I was texting my friend Gee, who is currently pursuing a PhD programme somewhere in the UK. He’d fallen ill and I wanted to check on him. At some point in our flurry of exchanges, I felt like I wanted to confess something to him. It wasn’t an unfamiliar feeling — I think of Gee as a fierce, articulate, brilliant and political transman, who has this uncanny ability to be exacting in his utterances. At times, this capacity to hold himself and the world to a demanding standard does play out as a curse; it can be perceived as cruel and often read as rabid. I’ll admit that I often turn to him to be chastised, cajoled and convinced to look beyond my privileges. While he doesn’t miss an opportunity to strike, he’s generous enough to heal, to act as nurse in these moments.

Here’s the subtext of my confession to him over WhatsApp: I’m not going out to the protests because I feel too vulnerable, too visible . And even though it was decked out in dry humour, Gee grasped at the intention of those words. First, he laughed at the engineering of flippancy in the text I had sent him, and then I took the rest of his words — “You’re protesting everyday by staying alive” — as absolvement for my fuzzy feelings in this situation.

In the little over three decades that I’ve been alive, I’ve come to see each of my achievements as slightly more meaningful than those of my heterosexual peers. And this isn’t to throw shade at their struggles; it is just to say that circumstances engendered by being a queer person are far more trying in our shared world. The cards just aren’t stacked the same for us. And I know, I’m not supposed to say these things; rather it is important that I’m gracious about any leeway. I’m expected to find the joke to cut the tension.

Like earlier this year, a lot of straight people told me that I should be happy that Section 377 got read down through a review of curative petition in the Supreme Court. They asked: Why aren’t you celebrating? I know, I could’ve shut them up by putting up one of those rainbow-filter display pictures on my social media profiles but I couldn’t get myself to do it. Instead, I told them this cosmetic change in the law doesn’t affect me. I told them, it never has; it is simply symbolic but rather it has been their socialised, learned ostracising of others like myself that hurts, and that must change. I told them, they’ve not even taken the first steps to reparation with this reading down. (You’re thinking: Ah! What a pleasant person to be around?)

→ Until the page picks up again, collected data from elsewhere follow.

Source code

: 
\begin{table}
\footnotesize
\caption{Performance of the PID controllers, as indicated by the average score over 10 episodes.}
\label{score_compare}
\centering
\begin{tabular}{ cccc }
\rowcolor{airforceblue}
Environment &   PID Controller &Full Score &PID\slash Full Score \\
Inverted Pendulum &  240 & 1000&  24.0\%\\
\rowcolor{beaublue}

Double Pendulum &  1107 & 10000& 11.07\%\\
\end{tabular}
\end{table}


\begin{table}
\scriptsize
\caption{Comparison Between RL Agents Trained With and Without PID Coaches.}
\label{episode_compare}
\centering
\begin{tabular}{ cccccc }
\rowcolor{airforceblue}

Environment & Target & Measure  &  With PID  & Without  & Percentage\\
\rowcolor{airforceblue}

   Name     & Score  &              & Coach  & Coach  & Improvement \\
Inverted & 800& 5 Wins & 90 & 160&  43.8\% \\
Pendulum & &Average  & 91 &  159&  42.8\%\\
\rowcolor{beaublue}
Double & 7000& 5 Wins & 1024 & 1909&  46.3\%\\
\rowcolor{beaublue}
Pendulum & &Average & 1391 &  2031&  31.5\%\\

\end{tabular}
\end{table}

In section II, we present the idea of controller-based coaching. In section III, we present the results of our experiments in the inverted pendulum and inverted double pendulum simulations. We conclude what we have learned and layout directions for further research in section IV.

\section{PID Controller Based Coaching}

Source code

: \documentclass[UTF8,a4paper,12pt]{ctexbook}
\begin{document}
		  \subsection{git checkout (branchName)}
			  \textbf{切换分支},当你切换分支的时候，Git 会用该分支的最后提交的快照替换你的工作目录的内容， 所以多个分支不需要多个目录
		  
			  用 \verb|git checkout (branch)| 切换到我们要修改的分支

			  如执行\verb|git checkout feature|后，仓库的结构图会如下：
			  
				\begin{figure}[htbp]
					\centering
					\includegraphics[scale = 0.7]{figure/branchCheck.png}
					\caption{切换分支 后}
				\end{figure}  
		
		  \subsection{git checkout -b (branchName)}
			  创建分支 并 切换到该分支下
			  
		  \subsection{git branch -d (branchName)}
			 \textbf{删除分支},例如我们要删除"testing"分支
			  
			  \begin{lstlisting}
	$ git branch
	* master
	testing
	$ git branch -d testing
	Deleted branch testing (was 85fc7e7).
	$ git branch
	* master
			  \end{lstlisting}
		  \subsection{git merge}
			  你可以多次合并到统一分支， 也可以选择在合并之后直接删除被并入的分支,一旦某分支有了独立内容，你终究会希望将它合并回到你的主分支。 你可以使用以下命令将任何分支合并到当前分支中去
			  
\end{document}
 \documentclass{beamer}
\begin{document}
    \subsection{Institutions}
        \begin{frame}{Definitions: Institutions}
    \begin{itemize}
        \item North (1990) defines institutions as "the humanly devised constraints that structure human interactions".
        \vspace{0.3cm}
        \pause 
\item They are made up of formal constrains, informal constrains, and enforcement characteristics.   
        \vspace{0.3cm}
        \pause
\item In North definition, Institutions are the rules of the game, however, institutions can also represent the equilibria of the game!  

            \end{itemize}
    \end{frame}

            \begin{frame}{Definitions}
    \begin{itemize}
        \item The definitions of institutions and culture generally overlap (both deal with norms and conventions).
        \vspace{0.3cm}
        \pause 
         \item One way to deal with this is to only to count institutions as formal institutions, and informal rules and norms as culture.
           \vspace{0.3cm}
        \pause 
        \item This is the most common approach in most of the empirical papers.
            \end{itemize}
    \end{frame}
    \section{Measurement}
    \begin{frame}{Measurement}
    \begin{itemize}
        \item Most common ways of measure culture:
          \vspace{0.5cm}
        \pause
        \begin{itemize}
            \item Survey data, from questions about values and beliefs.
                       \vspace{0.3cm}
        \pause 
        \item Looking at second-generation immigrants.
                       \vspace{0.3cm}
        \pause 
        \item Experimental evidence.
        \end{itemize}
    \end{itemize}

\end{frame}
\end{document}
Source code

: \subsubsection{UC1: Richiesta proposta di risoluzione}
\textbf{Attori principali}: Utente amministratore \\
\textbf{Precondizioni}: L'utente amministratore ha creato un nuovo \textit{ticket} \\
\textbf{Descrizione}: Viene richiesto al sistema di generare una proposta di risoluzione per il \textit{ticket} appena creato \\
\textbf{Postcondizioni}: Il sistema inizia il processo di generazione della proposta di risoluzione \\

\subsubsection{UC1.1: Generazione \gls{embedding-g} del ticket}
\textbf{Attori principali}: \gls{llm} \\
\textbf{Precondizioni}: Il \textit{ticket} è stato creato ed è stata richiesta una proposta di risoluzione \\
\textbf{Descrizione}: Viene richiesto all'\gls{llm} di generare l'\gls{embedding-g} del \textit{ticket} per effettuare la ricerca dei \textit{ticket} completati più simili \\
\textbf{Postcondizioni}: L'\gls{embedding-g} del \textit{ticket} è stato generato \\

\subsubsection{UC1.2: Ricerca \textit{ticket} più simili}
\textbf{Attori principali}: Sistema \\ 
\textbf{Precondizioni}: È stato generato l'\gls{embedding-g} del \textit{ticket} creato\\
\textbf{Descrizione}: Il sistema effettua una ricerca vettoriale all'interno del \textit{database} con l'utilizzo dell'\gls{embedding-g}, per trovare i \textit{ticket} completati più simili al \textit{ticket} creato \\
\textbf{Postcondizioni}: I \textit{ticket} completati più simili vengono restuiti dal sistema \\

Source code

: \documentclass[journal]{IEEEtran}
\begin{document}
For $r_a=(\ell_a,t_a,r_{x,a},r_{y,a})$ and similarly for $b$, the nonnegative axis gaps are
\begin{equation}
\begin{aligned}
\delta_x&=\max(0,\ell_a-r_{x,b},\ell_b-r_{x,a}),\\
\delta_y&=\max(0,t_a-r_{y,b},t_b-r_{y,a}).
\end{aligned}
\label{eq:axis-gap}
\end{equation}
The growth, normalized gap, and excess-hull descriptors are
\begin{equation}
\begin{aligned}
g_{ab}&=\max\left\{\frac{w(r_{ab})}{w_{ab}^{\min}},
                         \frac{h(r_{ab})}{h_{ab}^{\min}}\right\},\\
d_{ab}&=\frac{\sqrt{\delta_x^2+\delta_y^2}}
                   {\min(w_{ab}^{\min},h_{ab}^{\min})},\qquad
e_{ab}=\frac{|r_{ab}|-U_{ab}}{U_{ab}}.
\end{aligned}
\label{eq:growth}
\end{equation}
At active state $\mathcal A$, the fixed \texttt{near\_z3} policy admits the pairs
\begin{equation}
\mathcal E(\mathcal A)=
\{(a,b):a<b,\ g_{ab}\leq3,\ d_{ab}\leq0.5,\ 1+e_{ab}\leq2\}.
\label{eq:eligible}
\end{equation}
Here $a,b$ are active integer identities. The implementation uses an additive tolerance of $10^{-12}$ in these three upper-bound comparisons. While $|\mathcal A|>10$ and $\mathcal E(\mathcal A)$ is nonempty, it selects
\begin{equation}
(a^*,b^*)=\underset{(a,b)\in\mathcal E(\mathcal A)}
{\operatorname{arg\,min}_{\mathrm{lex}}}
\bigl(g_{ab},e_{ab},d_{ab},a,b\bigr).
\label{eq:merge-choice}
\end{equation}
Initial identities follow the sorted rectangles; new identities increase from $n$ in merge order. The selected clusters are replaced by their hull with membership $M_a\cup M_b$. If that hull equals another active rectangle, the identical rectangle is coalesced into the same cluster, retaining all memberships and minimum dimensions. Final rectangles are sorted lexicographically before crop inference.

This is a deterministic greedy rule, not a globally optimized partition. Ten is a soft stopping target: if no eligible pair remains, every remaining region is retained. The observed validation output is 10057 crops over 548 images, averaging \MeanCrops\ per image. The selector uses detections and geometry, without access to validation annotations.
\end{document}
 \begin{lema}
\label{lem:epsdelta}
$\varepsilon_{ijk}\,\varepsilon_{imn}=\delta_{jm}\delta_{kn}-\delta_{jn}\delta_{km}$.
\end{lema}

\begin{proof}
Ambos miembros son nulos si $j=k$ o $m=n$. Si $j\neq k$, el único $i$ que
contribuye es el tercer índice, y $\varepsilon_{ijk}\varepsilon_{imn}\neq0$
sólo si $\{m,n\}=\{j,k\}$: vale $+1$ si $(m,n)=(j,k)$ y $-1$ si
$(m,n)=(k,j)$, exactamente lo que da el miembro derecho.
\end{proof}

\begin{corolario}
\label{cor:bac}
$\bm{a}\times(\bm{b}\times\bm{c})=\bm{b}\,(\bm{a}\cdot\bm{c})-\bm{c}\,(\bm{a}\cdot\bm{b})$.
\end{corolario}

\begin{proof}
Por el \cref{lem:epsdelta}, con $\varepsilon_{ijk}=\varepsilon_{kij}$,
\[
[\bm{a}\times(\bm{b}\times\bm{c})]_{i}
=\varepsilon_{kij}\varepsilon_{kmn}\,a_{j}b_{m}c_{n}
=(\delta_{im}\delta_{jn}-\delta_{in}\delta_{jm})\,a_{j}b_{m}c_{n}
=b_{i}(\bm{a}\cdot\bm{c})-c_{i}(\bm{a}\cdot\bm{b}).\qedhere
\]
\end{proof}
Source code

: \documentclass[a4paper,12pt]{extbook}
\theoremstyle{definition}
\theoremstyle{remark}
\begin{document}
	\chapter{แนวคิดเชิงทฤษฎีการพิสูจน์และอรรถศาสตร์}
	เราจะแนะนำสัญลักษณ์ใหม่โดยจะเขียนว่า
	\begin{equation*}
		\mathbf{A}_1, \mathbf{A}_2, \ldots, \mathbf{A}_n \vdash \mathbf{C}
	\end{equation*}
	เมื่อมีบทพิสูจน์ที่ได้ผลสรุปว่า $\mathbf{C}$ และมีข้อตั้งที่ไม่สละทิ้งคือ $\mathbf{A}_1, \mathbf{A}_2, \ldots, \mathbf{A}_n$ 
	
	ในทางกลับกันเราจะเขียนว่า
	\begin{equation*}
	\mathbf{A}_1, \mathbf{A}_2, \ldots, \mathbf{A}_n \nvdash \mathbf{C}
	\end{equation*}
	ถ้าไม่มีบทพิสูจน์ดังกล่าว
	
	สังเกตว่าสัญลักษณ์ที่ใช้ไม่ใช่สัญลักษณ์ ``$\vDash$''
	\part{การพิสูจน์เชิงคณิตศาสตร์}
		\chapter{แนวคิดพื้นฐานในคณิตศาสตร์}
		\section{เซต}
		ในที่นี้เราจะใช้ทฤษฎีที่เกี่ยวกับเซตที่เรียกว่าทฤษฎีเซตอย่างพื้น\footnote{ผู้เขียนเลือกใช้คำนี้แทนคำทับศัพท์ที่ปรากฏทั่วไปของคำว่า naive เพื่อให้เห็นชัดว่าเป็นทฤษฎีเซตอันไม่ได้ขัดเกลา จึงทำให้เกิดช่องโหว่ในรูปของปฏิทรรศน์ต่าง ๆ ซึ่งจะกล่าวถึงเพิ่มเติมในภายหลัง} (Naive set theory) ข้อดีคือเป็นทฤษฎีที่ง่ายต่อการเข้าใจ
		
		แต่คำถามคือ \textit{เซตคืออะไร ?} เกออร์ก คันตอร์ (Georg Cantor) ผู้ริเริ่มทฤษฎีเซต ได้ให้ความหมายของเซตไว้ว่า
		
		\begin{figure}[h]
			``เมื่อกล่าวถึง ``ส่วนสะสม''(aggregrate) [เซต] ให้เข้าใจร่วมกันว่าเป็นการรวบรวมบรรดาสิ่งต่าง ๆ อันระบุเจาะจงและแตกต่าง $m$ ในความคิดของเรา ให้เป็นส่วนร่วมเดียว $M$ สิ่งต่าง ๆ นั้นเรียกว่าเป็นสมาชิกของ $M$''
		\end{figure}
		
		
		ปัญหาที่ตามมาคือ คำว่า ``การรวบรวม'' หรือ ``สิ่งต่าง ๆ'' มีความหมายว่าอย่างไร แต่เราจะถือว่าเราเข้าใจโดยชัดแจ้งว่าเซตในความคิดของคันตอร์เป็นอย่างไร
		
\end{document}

And then, there was the Transgender Persons (Protection of Rights) Act 2019, which, on the surface, comes across as progressive — a chance for the government to step up and rectify societal obstacles for this community. Instead it adds more troubles to their lives — one of the worst requirements of this bill is that to be certified as transgender, one needs to present before a committee that includes the district magistrate and a health officer, among others, who are free to examine you to see if you are actually trans as opposed to lying about it. It places a premium on surgery and medical interventions rather than self-determination. And if one isn’t able to convince this committee, there is no recourse for review or appeal. It has also criminalised sex-work and begging without providing reservations in education or employment for this community — so how are they expected to live? And, well, as always, we were expected to be thrilled — and our protests against this bill weren’t just ignored but read as another sign that we were an ungrateful lot.

In looking back at this year, I don’t just see the injustices that the government and society have done to us. I’ve grown up, I’ve learned to sift through the sands for other signs too. I’m heartened by the ways we have still managed to find, hold and keep community in these trying times. I’m endlessly impressed by the ways we mine ourselves for the strength to keep carrying on. But I’m most thrilled that a lot of us have made our peace with being ungrateful. We won’t be happy with scraps, with adjustments and compromises in our own lives, or in our dealings with the State and its apparatuses. In that text interaction with Gee, across the waters, across time, it was reassuring. It was a reminder that you might always reach for the funny line, but if they’ve walked in your shoes then they hear the truth.

If 2019 was a lesson for my community it is that: We need each other the most — now more than ever before. It is simple: We need community because the war will be long.